Write the data out again in full, with no departure from the original.

> Supplied entries:
.....

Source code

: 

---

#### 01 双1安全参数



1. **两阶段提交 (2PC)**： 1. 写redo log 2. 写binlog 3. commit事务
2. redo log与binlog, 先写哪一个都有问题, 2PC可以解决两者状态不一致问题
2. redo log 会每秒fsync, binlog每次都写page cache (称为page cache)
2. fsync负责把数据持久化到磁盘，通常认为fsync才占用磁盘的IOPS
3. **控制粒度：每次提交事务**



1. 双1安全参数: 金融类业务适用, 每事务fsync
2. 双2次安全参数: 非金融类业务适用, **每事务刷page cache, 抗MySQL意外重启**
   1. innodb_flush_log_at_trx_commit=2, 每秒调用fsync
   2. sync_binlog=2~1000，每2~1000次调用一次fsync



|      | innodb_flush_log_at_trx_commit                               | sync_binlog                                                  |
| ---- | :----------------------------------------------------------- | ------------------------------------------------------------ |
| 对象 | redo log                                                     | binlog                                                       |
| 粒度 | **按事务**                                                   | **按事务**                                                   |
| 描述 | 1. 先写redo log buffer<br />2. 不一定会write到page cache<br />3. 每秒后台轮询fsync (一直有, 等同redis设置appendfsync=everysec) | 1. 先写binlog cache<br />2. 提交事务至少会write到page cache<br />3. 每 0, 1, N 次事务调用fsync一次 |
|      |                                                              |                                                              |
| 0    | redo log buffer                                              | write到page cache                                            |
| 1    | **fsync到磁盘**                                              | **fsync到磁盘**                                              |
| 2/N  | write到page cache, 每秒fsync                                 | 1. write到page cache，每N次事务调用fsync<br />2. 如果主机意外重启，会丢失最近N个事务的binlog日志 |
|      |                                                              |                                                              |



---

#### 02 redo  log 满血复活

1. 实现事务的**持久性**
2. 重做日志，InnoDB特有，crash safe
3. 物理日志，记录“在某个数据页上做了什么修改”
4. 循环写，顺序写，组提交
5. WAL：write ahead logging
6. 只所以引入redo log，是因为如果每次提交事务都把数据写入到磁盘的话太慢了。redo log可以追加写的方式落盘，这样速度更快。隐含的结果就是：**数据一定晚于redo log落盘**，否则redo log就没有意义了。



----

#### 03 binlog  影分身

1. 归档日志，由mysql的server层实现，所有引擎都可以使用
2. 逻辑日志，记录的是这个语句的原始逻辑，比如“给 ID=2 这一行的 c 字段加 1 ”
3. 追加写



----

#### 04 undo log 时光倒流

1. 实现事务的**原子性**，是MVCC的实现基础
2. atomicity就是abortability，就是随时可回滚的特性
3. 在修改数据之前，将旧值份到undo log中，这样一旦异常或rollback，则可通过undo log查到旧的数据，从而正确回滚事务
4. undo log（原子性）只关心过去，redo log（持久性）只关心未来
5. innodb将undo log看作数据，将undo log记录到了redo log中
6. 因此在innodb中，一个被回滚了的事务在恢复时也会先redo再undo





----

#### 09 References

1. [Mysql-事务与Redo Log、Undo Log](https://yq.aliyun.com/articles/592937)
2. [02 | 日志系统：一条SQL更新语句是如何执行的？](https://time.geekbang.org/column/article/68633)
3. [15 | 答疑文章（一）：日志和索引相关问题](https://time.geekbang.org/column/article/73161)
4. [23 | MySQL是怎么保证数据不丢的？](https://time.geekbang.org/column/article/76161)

.....

> Reply:
Source code

: 

---

#### 01 双1安全参数



1. **两阶段提交 (2PC)**： 1. 写redo log 2. 写binlog 3. commit事务
2. redo log与binlog, 先写哪一个都有问题, 2PC可以解决两者状态不一致问题
2. redo log 会每秒fsync, binlog每次都写page cache (称为page cache)
2. fsync负责把数据持久化到磁盘，通常认为fsync才占用磁盘的IOPS
3. **控制粒度：每次提交事务**



1. 双1安全参数: 金融类业务适用, 每事务fsync
2. 双2次安全参数: 非金融类业务适用, **每事务刷page cache, 抗MySQL意外重启**
   1. innodb_flush_log_at_trx_commit=2, 每秒调用fsync
   2. sync_binlog=2~1000，每2~1000次调用一次fsync



|      | innodb_flush_log_at_trx_commit                               | sync_binlog                                                  |
| ---- | :----------------------------------------------------------- | ------------------------------------------------------------ |
| 对象 | redo log                                                     | binlog                                                       |
| 粒度 | **按事务**                                                   | **按事务**                                                   |
| 描述 | 1. 先写redo log buffer<br />2. 不一定会write到page cache<br />3. 每秒后台轮询fsync (一直有, 等同redis设置appendfsync=everysec) | 1. 先写binlog cache<br />2. 提交事务至少会write到page cache<br />3. 每 0, 1, N 次事务调用fsync一次 |
|      |                                                              |                                                              |
| 0    | redo log buffer                                              | write到page cache                                            |
| 1    | **fsync到磁盘**                                              | **fsync到磁盘**                                              |
| 2/N  | write到page cache, 每秒fsync                                 | 1. write到page cache，每N次事务调用fsync<br />2. 如果主机意外重启，会丢失最近N个事务的binlog日志 |
|      |                                                              |                                                              |



---

#### 02 redo  log 满血复活

1. 实现事务的**持久性**
2. 重做日志，InnoDB特有，crash safe
3. 物理日志，记录“在某个数据页上做了什么修改”
4. 循环写，顺序写，组提交
5. WAL：write ahead logging
6. 只所以引入redo log，是因为如果每次提交事务都把数据写入到磁盘的话太慢了。redo log可以追加写的方式落盘，这样速度更快。隐含的结果就是：**数据一定晚于redo log落盘**，否则redo log就没有意义了。



----

#### 03 binlog  影分身

1. 归档日志，由mysql的server层实现，所有引擎都可以使用
2. 逻辑日志，记录的是这个语句的原始逻辑，比如“给 ID=2 这一行的 c 字段加 1 ”
3. 追加写



----

#### 04 undo log 时光倒流

1. 实现事务的**原子性**，是MVCC的实现基础
2. atomicity就是abortability，就是随时可回滚的特性
3. 在修改数据之前，将旧值份到undo log中，这样一旦异常或rollback，则可通过undo log查到旧的数据，从而正确回滚事务
4. undo log（原子性）只关心过去，redo log（持久性）只关心未来
5. innodb将undo log看作数据，将undo log记录到了redo log中
6. 因此在innodb中，一个被回滚了的事务在恢复时也会先redo再undo





----

#### 09 References

1. [Mysql-事务与Redo Log、Undo Log](https://yq.aliyun.com/articles/592937)
2. [02 | 日志系统：一条SQL更新语句是如何执行的？](https://time.geekbang.org/column/article/68633)
3. [15 | 答疑文章（一）：日志和索引相关问题](https://time.geekbang.org/column/article/73161)
4. [23 | MySQL是怎么保证数据不丢的？](https://time.geekbang.org/column/article/76161)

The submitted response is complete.